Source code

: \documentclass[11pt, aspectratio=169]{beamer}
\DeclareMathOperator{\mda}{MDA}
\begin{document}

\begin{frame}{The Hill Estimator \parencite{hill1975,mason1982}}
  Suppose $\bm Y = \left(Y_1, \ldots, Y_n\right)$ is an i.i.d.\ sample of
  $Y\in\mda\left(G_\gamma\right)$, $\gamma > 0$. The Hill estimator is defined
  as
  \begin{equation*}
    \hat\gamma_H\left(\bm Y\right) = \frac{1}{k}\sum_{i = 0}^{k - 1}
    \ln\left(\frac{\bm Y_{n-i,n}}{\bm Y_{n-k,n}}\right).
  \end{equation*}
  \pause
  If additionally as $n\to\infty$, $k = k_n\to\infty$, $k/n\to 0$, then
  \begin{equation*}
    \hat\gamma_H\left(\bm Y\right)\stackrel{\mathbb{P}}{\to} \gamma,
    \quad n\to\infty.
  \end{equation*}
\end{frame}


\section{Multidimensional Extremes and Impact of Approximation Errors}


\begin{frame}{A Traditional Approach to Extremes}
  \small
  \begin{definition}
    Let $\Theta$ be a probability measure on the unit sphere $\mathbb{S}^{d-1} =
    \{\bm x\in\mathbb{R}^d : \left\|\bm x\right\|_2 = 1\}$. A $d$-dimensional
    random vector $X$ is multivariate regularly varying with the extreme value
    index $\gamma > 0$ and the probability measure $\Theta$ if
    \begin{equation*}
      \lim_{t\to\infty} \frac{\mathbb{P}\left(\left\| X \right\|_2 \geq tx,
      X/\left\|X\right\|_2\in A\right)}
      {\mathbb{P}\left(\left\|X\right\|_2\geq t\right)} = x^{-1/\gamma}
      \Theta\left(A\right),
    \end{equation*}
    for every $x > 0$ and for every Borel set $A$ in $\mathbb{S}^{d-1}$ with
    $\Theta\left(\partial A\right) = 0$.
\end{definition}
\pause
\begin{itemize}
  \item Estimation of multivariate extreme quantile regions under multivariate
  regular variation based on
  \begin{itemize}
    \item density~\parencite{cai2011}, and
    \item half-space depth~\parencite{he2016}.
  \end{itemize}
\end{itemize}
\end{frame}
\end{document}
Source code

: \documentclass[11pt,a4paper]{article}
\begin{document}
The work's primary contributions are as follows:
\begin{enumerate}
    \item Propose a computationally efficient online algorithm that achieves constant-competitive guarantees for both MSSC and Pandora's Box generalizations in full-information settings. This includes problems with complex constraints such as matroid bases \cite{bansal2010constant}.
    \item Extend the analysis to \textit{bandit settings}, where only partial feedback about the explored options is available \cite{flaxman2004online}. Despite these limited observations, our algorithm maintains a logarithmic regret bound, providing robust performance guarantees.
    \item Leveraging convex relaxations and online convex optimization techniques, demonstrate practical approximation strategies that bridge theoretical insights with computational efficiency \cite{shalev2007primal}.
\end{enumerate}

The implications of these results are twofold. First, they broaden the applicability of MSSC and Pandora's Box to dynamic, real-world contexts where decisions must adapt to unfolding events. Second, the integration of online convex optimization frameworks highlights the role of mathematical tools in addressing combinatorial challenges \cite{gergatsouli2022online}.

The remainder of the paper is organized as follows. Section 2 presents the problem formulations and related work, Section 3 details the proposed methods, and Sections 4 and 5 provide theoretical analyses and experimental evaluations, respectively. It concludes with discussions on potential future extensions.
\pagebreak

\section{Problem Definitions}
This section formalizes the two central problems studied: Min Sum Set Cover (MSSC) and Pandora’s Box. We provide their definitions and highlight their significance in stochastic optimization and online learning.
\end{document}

■ **AIM OF THE TASK**: Every record, restated word for word, should make up your reply.

■ **WRITTEN ANSWER**:
Source code

: \documentclass[11pt, aspectratio=169]{beamer}
\DeclareMathOperator{\mda}{MDA}
\begin{document}

\begin{frame}{The Hill Estimator \parencite{hill1975,mason1982}}
  Suppose $\bm Y = \left(Y_1, \ldots, Y_n\right)$ is an i.i.d.\ sample of
  $Y\in\mda\left(G_\gamma\right)$, $\gamma > 0$. The Hill estimator is defined
  as
  \begin{equation*}
    \hat\gamma_H\left(\bm Y\right) = \frac{1}{k}\sum_{i = 0}^{k - 1}
    \ln\left(\frac{\bm Y_{n-i,n}}{\bm Y_{n-k,n}}\right).
  \end{equation*}
  \pause
  If additionally as $n\to\infty$, $k = k_n\to\infty$, $k/n\to 0$, then
  \begin{equation*}
    \hat\gamma_H\left(\bm Y\right)\stackrel{\mathbb{P}}{\to} \gamma,
    \quad n\to\infty.
  \end{equation*}
\end{frame}


\section{Multidimensional Extremes and Impact of Approximation Errors}


\begin{frame}{A Traditional Approach to Extremes}
  \small
  \begin{definition}
    Let $\Theta$ be a probability measure on the unit sphere $\mathbb{S}^{d-1} =
    \{\bm x\in\mathbb{R}^d : \left\|\bm x\right\|_2 = 1\}$. A $d$-dimensional
    random vector $X$ is multivariate regularly varying with the extreme value
    index $\gamma > 0$ and the probability measure $\Theta$ if
    \begin{equation*}
      \lim_{t\to\infty} \frac{\mathbb{P}\left(\left\| X \right\|_2 \geq tx,
      X/\left\|X\right\|_2\in A\right)}
      {\mathbb{P}\left(\left\|X\right\|_2\geq t\right)} = x^{-1/\gamma}
      \Theta\left(A\right),
    \end{equation*}
    for every $x > 0$ and for every Borel set $A$ in $\mathbb{S}^{d-1}$ with
    $\Theta\left(\partial A\right) = 0$.
\end{definition}
\pause
\begin{itemize}
  \item Estimation of multivariate extreme quantile regions under multivariate
  regular variation based on
  \begin{itemize}
    \item density~\parencite{cai2011}, and
    \item half-space depth~\parencite{he2016}.
  \end{itemize}
\end{itemize}
\end{frame}
\end{document}
Source code

: \documentclass[11pt,a4paper]{article}
\begin{document}
The work's primary contributions are as follows:
\begin{enumerate}
    \item Propose a computationally efficient online algorithm that achieves constant-competitive guarantees for both MSSC and Pandora's Box generalizations in full-information settings. This includes problems with complex constraints such as matroid bases \cite{bansal2010constant}.
    \item Extend the analysis to \textit{bandit settings}, where only partial feedback about the explored options is available \cite{flaxman2004online}. Despite these limited observations, our algorithm maintains a logarithmic regret bound, providing robust performance guarantees.
    \item Leveraging convex relaxations and online convex optimization techniques, demonstrate practical approximation strategies that bridge theoretical insights with computational efficiency \cite{shalev2007primal}.
\end{enumerate}

The implications of these results are twofold. First, they broaden the applicability of MSSC and Pandora's Box to dynamic, real-world contexts where decisions must adapt to unfolding events. Second, the integration of online convex optimization frameworks highlights the role of mathematical tools in addressing combinatorial challenges \cite{gergatsouli2022online}.

The remainder of the paper is organized as follows. Section 2 presents the problem formulations and related work, Section 3 details the proposed methods, and Sections 4 and 5 provide theoretical analyses and experimental evaluations, respectively. It concludes with discussions on potential future extensions.
\pagebreak

\section{Problem Definitions}
This section formalizes the two central problems studied: Min Sum Set Cover (MSSC) and Pandora’s Box. We provide their definitions and highlight their significance in stochastic optimization and online learning.
\end{document}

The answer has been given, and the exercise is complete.